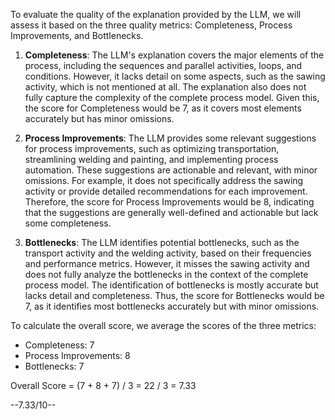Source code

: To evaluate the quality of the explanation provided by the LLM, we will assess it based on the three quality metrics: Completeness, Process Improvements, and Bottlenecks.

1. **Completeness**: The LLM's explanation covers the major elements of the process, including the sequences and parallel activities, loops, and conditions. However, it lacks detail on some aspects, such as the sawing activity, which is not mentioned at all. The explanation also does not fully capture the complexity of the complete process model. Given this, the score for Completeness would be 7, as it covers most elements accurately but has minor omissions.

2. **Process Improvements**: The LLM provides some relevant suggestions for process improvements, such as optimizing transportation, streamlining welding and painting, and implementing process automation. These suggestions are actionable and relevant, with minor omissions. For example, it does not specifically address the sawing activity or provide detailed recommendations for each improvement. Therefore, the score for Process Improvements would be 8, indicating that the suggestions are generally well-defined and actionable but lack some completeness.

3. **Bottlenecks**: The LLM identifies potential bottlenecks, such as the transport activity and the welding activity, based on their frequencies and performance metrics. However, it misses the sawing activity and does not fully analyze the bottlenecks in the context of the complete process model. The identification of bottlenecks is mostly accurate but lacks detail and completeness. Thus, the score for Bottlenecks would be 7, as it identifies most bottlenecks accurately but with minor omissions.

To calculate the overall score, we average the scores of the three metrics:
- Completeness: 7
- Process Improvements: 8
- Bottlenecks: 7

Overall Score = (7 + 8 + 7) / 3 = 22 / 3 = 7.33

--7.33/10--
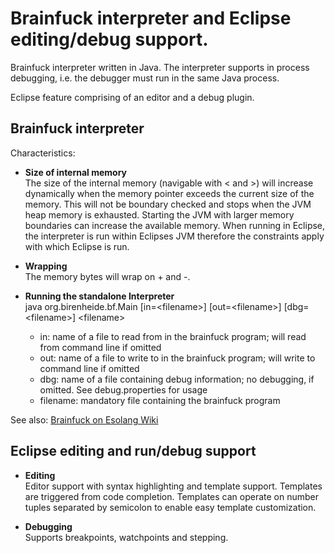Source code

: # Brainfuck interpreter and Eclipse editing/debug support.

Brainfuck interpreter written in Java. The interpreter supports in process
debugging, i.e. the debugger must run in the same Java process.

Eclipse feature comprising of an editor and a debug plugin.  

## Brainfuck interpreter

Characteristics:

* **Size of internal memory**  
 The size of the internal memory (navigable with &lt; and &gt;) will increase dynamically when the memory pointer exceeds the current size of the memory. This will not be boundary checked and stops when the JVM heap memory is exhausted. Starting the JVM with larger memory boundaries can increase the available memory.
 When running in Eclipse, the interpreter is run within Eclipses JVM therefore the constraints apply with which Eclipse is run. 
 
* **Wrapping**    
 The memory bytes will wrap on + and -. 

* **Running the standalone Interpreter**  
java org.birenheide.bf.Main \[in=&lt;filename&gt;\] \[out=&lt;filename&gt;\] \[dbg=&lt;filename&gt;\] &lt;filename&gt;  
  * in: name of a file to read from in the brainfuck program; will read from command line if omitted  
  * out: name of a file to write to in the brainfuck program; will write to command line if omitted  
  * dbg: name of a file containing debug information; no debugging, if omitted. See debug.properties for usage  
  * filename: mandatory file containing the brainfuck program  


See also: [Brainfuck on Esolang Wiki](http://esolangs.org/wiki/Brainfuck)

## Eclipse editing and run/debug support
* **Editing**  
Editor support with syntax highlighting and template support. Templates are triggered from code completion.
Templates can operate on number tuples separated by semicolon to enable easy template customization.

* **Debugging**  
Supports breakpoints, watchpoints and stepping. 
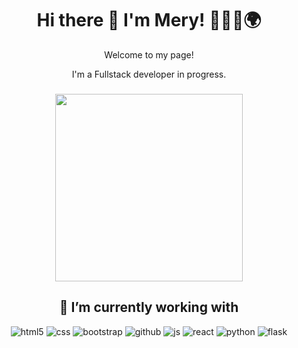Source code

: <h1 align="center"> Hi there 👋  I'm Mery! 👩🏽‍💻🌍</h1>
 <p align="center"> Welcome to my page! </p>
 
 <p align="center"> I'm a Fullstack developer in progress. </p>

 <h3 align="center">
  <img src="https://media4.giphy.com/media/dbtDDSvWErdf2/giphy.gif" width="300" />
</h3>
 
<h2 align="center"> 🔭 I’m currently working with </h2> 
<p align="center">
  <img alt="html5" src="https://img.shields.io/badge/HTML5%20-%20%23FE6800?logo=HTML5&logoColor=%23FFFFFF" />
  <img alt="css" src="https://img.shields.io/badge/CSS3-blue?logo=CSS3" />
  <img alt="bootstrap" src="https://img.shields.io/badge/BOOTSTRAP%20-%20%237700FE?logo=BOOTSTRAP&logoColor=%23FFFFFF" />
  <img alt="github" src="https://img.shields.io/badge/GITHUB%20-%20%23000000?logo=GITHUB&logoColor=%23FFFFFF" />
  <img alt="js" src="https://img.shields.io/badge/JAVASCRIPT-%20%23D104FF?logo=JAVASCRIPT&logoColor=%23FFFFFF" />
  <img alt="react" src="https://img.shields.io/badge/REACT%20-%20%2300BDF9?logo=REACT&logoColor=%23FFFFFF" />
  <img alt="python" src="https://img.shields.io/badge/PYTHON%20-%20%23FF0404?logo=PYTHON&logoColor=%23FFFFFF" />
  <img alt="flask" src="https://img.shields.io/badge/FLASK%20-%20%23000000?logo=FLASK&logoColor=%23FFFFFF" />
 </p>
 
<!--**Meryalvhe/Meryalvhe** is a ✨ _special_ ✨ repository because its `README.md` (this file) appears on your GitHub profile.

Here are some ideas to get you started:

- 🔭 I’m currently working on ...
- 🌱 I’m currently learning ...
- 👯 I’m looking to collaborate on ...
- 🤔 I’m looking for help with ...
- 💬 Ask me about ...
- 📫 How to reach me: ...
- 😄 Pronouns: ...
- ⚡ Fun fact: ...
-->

^^^^^^^^^^^^^^^^

- Problem requirements -
Leave the images aside and return the records above exactly as written.

- Reply -
Source code

: To evaluate the quality of the explanation provided by the LLM, we will assess it based on the three quality metrics: Completeness, Process Improvements, and Bottlenecks.

1. **Completeness**: The LLM's explanation covers the major elements of the process, including the sequences and parallel activities, loops, and conditions. However, it lacks detail on some aspects, such as the sawing activity, which is not mentioned at all. The explanation also does not fully capture the complexity of the complete process model. Given this, the score for Completeness would be 7, as it covers most elements accurately but has minor omissions.

2. **Process Improvements**: The LLM provides some relevant suggestions for process improvements, such as optimizing transportation, streamlining welding and painting, and implementing process automation. These suggestions are actionable and relevant, with minor omissions. For example, it does not specifically address the sawing activity or provide detailed recommendations for each improvement. Therefore, the score for Process Improvements would be 8, indicating that the suggestions are generally well-defined and actionable but lack some completeness.

3. **Bottlenecks**: The LLM identifies potential bottlenecks, such as the transport activity and the welding activity, based on their frequencies and performance metrics. However, it misses the sawing activity and does not fully analyze the bottlenecks in the context of the complete process model. The identification of bottlenecks is mostly accurate but lacks detail and completeness. Thus, the score for Bottlenecks would be 7, as it identifies most bottlenecks accurately but with minor omissions.

To calculate the overall score, we average the scores of the three metrics:
- Completeness: 7
- Process Improvements: 8
- Bottlenecks: 7

Overall Score = (7 + 8 + 7) / 3 = 22 / 3 = 7.33

--7.33/10--
Source code

: # Brainfuck interpreter and Eclipse editing/debug support.

Brainfuck interpreter written in Java. The interpreter supports in process
debugging, i.e. the debugger must run in the same Java process.

Eclipse feature comprising of an editor and a debug plugin.  

## Brainfuck interpreter

Characteristics:

* **Size of internal memory**  
 The size of the internal memory (navigable with &lt; and &gt;) will increase dynamically when the memory pointer exceeds the current size of the memory. This will not be boundary checked and stops when the JVM heap memory is exhausted. Starting the JVM with larger memory boundaries can increase the available memory.
 When running in Eclipse, the interpreter is run within Eclipses JVM therefore the constraints apply with which Eclipse is run. 
 
* **Wrapping**    
 The memory bytes will wrap on + and -. 

* **Running the standalone Interpreter**  
java org.birenheide.bf.Main \[in=&lt;filename&gt;\] \[out=&lt;filename&gt;\] \[dbg=&lt;filename&gt;\] &lt;filename&gt;  
  * in: name of a file to read from in the brainfuck program; will read from command line if omitted  
  * out: name of a file to write to in the brainfuck program; will write to command line if omitted  
  * dbg: name of a file containing debug information; no debugging, if omitted. See debug.properties for usage  
  * filename: mandatory file containing the brainfuck program  


See also: [Brainfuck on Esolang Wiki](http://esolangs.org/wiki/Brainfuck)

## Eclipse editing and run/debug support
* **Editing**  
Editor support with syntax highlighting and template support. Templates are triggered from code completion.
Templates can operate on number tuples separated by semicolon to enable easy template customization.

* **Debugging**  
Supports breakpoints, watchpoints and stepping. 
Source code

: <h1 align="center"> Hi there 👋  I'm Mery! 👩🏽‍💻🌍</h1>
 <p align="center"> Welcome to my page! </p>
 
 <p align="center"> I'm a Fullstack developer in progress. </p>

 <h3 align="center">
  <img src="https://media4.giphy.com/media/dbtDDSvWErdf2/giphy.gif" width="300" />
</h3>
 
<h2 align="center"> 🔭 I’m currently working with </h2> 
<p align="center">
  <img alt="html5" src="https://img.shields.io/badge/HTML5%20-%20%23FE6800?logo=HTML5&logoColor=%23FFFFFF" />
  <img alt="css" src="https://img.shields.io/badge/CSS3-blue?logo=CSS3" />
  <img alt="bootstrap" src="https://img.shields.io/badge/BOOTSTRAP%20-%20%237700FE?logo=BOOTSTRAP&logoColor=%23FFFFFF" />
  <img alt="github" src="https://img.shields.io/badge/GITHUB%20-%20%23000000?logo=GITHUB&logoColor=%23FFFFFF" />
  <img alt="js" src="https://img.shields.io/badge/JAVASCRIPT-%20%23D104FF?logo=JAVASCRIPT&logoColor=%23FFFFFF" />
  <img alt="react" src="https://img.shields.io/badge/REACT%20-%20%2300BDF9?logo=REACT&logoColor=%23FFFFFF" />
  <img alt="python" src="https://img.shields.io/badge/PYTHON%20-%20%23FF0404?logo=PYTHON&logoColor=%23FFFFFF" />
  <img alt="flask" src="https://img.shields.io/badge/FLASK%20-%20%23000000?logo=FLASK&logoColor=%23FFFFFF" />
 </p>
 
<!--**Meryalvhe/Meryalvhe** is a ✨ _special_ ✨ repository because its `README.md` (this file) appears on your GitHub profile.

Here are some ideas to get you started:

- 🔭 I’m currently working on ...
- 🌱 I’m currently learning ...
- 👯 I’m looking to collaborate on ...
- 🤔 I’m looking for help with ...
- 💬 Ask me about ...
- 📫 How to reach me: ...
- 😄 Pronouns: ...
- ⚡ Fun fact: ...
-->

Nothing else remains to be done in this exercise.